Monroe v Hopkins is the third high profile case, and the first since the introduction of the “serious harm” test introduced by the Defamation Act (2013) which requires proof that a Tweet has caused serious reputational damage, beyond being upsetting.
Other cases have been settled out of court.
What are the repercussions of Twibel?
It is not a criminal offence although there are potentially large financial costs to be incurred on both sides.
“There is an upper limit in libel of £275,000″, said lawyer Iain Wilson of Brett Wilson LLP, a firm specialising in media law. The compensation is symbolic, designed to restore the reputation of the claimant and compensate them for distress and not designed to “punish the wrongdoer”.
Legal costs can reach as much as £500,000 on both sides, with the burden on the loser to pay the winner’s costs. Twibel cases are especially unique when it comes to defendants paying out, as they may not have the resources to do so.
Are there any differences between Twibel and libel?

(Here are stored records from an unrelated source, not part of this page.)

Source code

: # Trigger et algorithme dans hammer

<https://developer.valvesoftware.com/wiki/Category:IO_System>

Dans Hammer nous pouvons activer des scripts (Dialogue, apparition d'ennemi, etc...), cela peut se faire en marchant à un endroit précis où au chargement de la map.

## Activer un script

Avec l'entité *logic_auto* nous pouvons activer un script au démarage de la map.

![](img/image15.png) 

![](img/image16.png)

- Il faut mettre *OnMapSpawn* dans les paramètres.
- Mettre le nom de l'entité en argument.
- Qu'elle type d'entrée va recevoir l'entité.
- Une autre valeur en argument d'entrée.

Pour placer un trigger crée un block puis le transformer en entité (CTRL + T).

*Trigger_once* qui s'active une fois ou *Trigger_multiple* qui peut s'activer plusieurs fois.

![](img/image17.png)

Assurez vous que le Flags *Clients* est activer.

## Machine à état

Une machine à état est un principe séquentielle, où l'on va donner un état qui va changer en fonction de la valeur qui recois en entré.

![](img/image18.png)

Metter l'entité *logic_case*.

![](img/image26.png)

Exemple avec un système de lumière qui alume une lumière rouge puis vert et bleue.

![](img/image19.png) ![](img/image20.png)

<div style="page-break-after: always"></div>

No. While tweets are more transient and less likely to be seen as widely, if it counts as defaming another individual, it falls under libel laws.
Does follower count matter?
Yes. According to Wilson: “The more followers you have or the more followers people who have retweeted it have, means it’s more likely that serious harm has been sustained.”
Although Twibel and libel are the same in the eyes of the law, the level of potential damage caused is dependent on the number of followers the tweet has been sent to. An important factor in the success of defamation claims is being able to establish that serious reputational harm has been done.
In Monroe v Hopkins, the reach of Hopkins’s tweets was measured by working out how many of the 5.7 million visits to her page in May 2015 were made on the day she posted the first defamatory tweet, May 18.
In his judgment, Justice Warby decided that “quite clearly (Hopkins’s) followers, who number over half a million, shared the confusion you promoted”, subjecting Monroe to a “torrent of abusive and vile comment”.
In instances where few people have seen the tweet, the case could likely be thrown out as “trivial”, Wilson said.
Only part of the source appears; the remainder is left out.